EXTRACTED DATA:
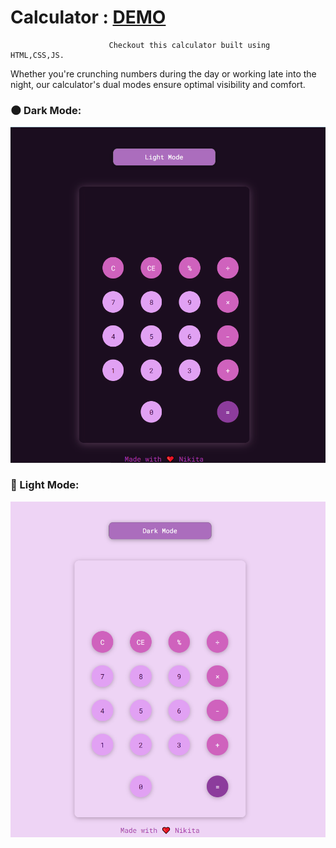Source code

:# Calculator : [DEMO](https://nikita2880.github.io/Calculator/)
                          Checkout this calculator built using HTML,CSS,JS.
Whether you're crunching numbers during the day or working late into the night, our calculator's dual modes ensure optimal visibility and comfort. 

### 🌑 Dark Mode:
![](images/dark.png)

### 🔆 Light Mode:
![](images/light.png)

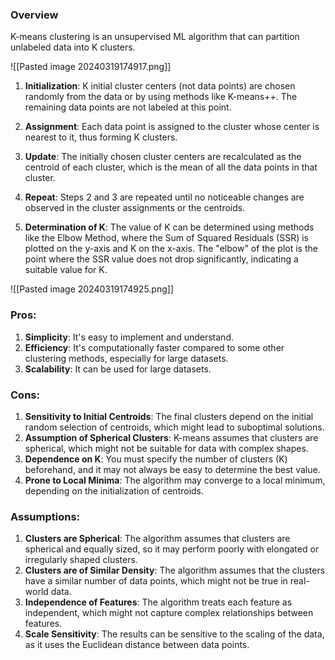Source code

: ### Overview

K-means clustering is an unsupervised ML algorithm that can partition unlabeled data into K clusters.

![[Pasted image 20240319174917.png]]

1. **Initialization**: K initial cluster centers (not data points) are chosen randomly from the data or by using methods like K-means++. The remaining data points are not labeled at this point.
    
2. **Assignment**: Each data point is assigned to the cluster whose center is nearest to it, thus forming K clusters.
    
3. **Update**: The initially chosen cluster centers are recalculated as the centroid of each cluster, which is the mean of all the data points in that cluster.
    
4. **Repeat**: Steps 2 and 3 are repeated until no noticeable changes are observed in the cluster assignments or the centroids.
    
5. **Determination of K**: The value of K can be determined using methods like the Elbow Method, where the Sum of Squared Residuals (SSR) is plotted on the y-axis and K on the x-axis. The "elbow" of the plot is the point where the SSR value does not drop significantly, indicating a suitable value for K.

![[Pasted image 20240319174925.png]]


### Pros:

1. **Simplicity**: It's easy to implement and understand.
2. **Efficiency**: It's computationally faster compared to some other clustering methods, especially for large datasets.
3. **Scalability**: It can be used for large datasets.

### Cons:

1. **Sensitivity to Initial Centroids**: The final clusters depend on the initial random selection of centroids, which might lead to suboptimal solutions.
2. **Assumption of Spherical Clusters**: K-means assumes that clusters are spherical, which might not be suitable for data with complex shapes.
3. **Dependence on K**: You must specify the number of clusters (K) beforehand, and it may not always be easy to determine the best value.
4. **Prone to Local Minima**: The algorithm may converge to a local minimum, depending on the initialization of centroids.

### Assumptions:

1. **Clusters are Spherical**: The algorithm assumes that clusters are spherical and equally sized, so it may perform poorly with elongated or irregularly shaped clusters.
2. **Clusters are of Similar Density**: The algorithm assumes that the clusters have a similar number of data points, which might not be true in real-world data.
3. **Independence of Features**: The algorithm treats each feature as independent, which might not capture complex relationships between features.
4. **Scale Sensitivity**: The results can be sensitive to the scaling of the data, as it uses the Euclidean distance between data points.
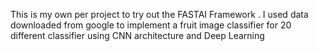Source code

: This is my own per project to try out the FASTAI Framework .
I used data downloaded from google to implement a fruit image classifier for 20 different classifier using CNN architecture and Deep Learning
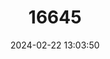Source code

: ---
title: "16645"
category: "Peromyscus pembertoni"
draft: false
date: 2024-02-22 13:03:50
languages:
  English: ["Pemberton's Deer Mouse"]
---
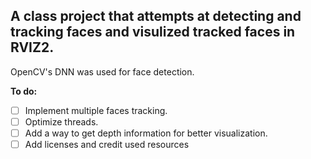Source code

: ## A class project that attempts at detecting and tracking faces and visulized tracked faces in RVIZ2.
OpenCV's DNN was used for face detection.

**To do:** 
- [ ] Implement multiple faces tracking.
- [ ] Optimize threads.
- [ ] Add a way to get depth information for better visualization. 
- [ ] Add licenses and credit used resources

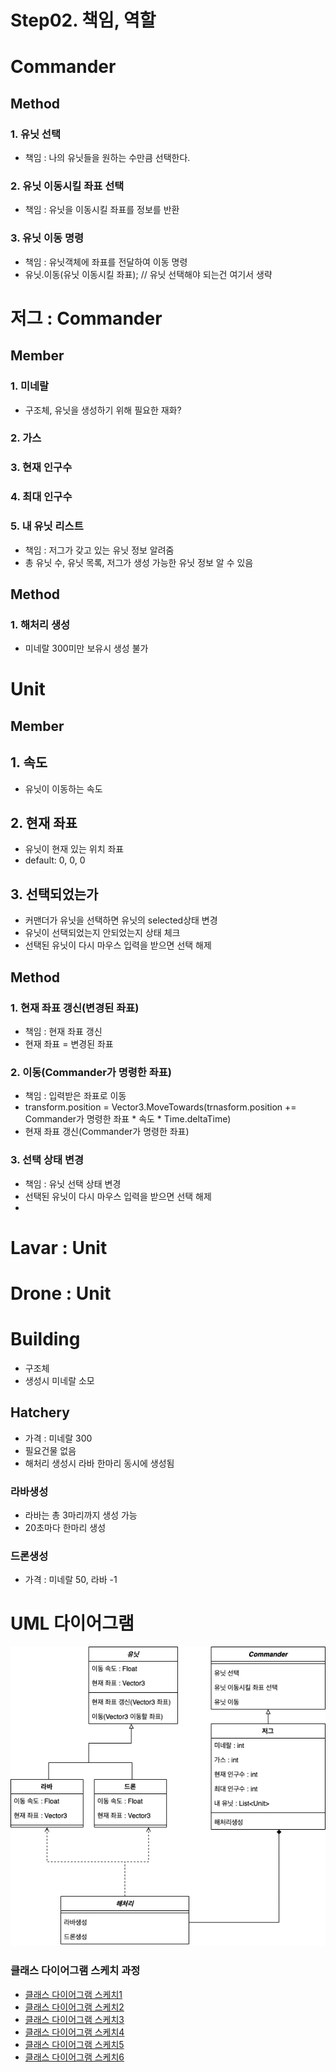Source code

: # Step02. 책임, 역할
# Commander
## Method
### 1. 유닛 선택
- 책임 : 나의 유닛들을 원하는 수만큼 선택한다.
### 2. 유닛 이동시킬 좌표 선택
- 책임 : 유닛을 이동시킬 좌표를 정보를 반환
### 3. 유닛 이동 명령
- 책임 : 유닛객체에 좌표를 전달하여 이동 명령
- 유닛.이동(유닛 이동시킬 좌표); // 유닛 선택해야 되는건 여기서 생략

# 저그 : Commander
## Member
### 1. 미네랄
- 구조체, 유닛을 생성하기 위해 필요한 재화?
### 2. 가스
### 3. 현재 인구수 
### 4. 최대 인구수
### 5. 내 유닛 리스트
- 책임 : 저그가 갖고 있는 유닛 정보 알려줌
- 총 유닛 수, 유닛 목록, 저그가 생성 가능한 유닛 정보 알 수 있음
## Method
### 1. 해처리 생성
- 미네랄 300미만 보유시 생성 불가
# Unit
## Member
## 1. 속도
- 유닛이 이동하는 속도
## 2. 현재 좌표
- 유닛이 현재 있는 위치 좌표 
- default: 0, 0, 0
## 3. 선택되었는가
- 커맨더가 유닛을 선택하면 유닛의 selected상태 변경
- 유닛이 선택되었는지 안되었는지 상태 체크
- 선택된 유닛이 다시 마우스 입력을 받으면 선택 해제
## Method
### 1. 현재 좌표 갱신(변경된 좌표)
- 책임 : 현재 좌표 갱신
- 현재 좌표 = 변경된 좌표
### 2. 이동(Commander가 명령한 좌표)
- 책임 : 입력받은 좌표로 이동
- transform.position = Vector3.MoveTowards(trnasform.position += Commander가 명령한 좌표 * 속도 * Time.deltaTime)
- 현재 좌표 갱신(Commander가 명령한 좌표)
### 3. 선택 상태 변경
- 책임 : 유닛 선택 상태 변경
- 선택된 유닛이 다시 마우스 입력을 받으면 선택 해제
- 
# Lavar : Unit
# Drone : Unit
# Building
- 구조체
- 생성시 미네랄 소모
## Hatchery
- 가격 : 미네랄 300
- 필요건물 없음
- 해처리 생성시 라바 한마리 동시에 생성됨
### 라바생성
- 라바는 총 3마리까지 생성 가능
- 20초마다 한마리 생성
### 드론생성
- 가격 : 미네랄 50, 라바 -1

# UML 다이어그램
![클래스 다이어그램 스케치6](/doc/resource/class_diagram06.png)
### 클래스 다이어그램 스케치 과정
- [클래스 다이어그램 스케치1](/class_diagram01.md)
- [클래스 다이어그램 스케치2](/class_diagram02.md)
- [클래스 다이어그램 스케치3](/class_diagram03.md)
- [클래스 다이어그램 스케치4](/class_diagram04.md)
- [클래스 다이어그램 스케치5](/class_diagram05.md)
- [클래스 다이어그램 스케치6](/class_diagram06.md)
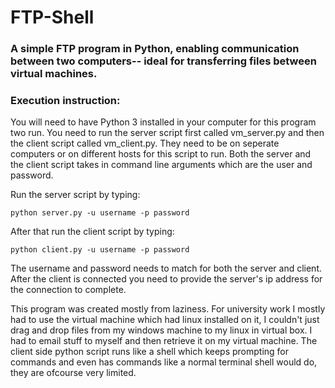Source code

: # FTP-Shell
### A simple FTP program in Python, enabling communication between two computers-- ideal for transferring files between virtual machines.

### Execution instruction:

You will need to have Python 3 installed in your computer for this program two run. You need to run the server script first called vm_server.py and then the client script called vm_client.py. They need to be on seperate computers or on different hosts for this script to run. Both the server and the client script takes in command line arguments which are the user and password.

Run the server script by typing: 

    python server.py -u username -p password

After that run the client script by typing:
    
    python client.py -u username -p password

The username and password needs to match for both the server and client. After the client is connected you need to provide the server's ip address for the connection to complete.

This program was created mostly from laziness. For university work I mostly had to use the virtual machine which had linux installed on it, I couldn't just drag and drop files from my windows machine to my linux in virtual box. I had to email stuff to myself and then retrieve it on my virtual machine. The client side python script runs like a shell which keeps prompting for commands and even has commands like a normal terminal shell would do, they are ofcourse very limited.

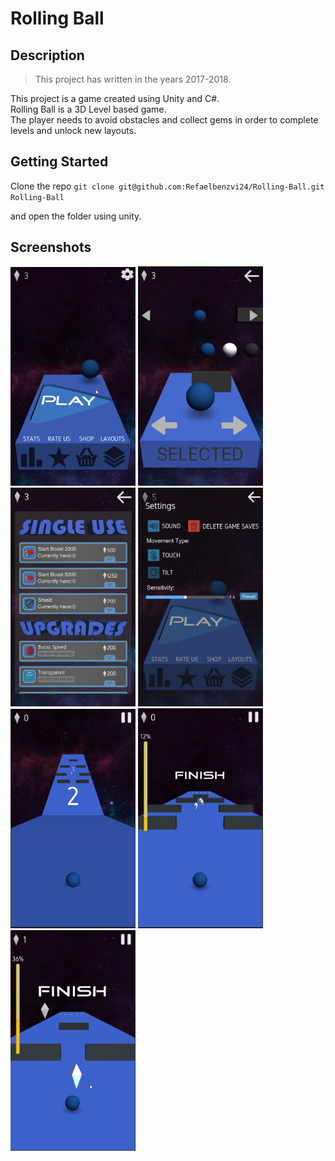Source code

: # Rolling Ball

## Description

> This project has written in the years 2017-2018.

This project is a game created using Unity and C#. <br/>
Rolling Ball is a 3D Level based game. <br/>
The player needs to avoid obstacles and collect gems in order to complete levels and unlock new layouts.

## Getting Started

Clone the repo `git clone git@github.com:Refaelbenzvi24/Rolling-Ball.git Rolling-Ball`

and open the folder using unity.

## Screenshots

<p float="left">
    <img src=".github/assets/1.png" alt="drawing" width="200"/>
    <img src=".github/assets/2.png" alt="drawing" width="200"/>
    <img src=".github/assets/3.png" alt="drawing" width="200"/>
    <img src=".github/assets/4.png" alt="drawing" width="200"/>
    <img src=".github/assets/5.png" alt="drawing" width="200"/>
    <img src=".github/assets/6.png" alt="drawing" width="200"/>
    <img src=".github/assets/7.png" alt="drawing" width="200"/>
</p>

TASK OBJECTIVE: Which lines above hold the string "easy"? Please copy all of them.

TASK OUTPUT:
1. **Simplicity**: It's easy to implement and understand.
3. **Dependence on K**: You must specify the number of clusters (K) beforehand, and it may not always be easy to determine the best value.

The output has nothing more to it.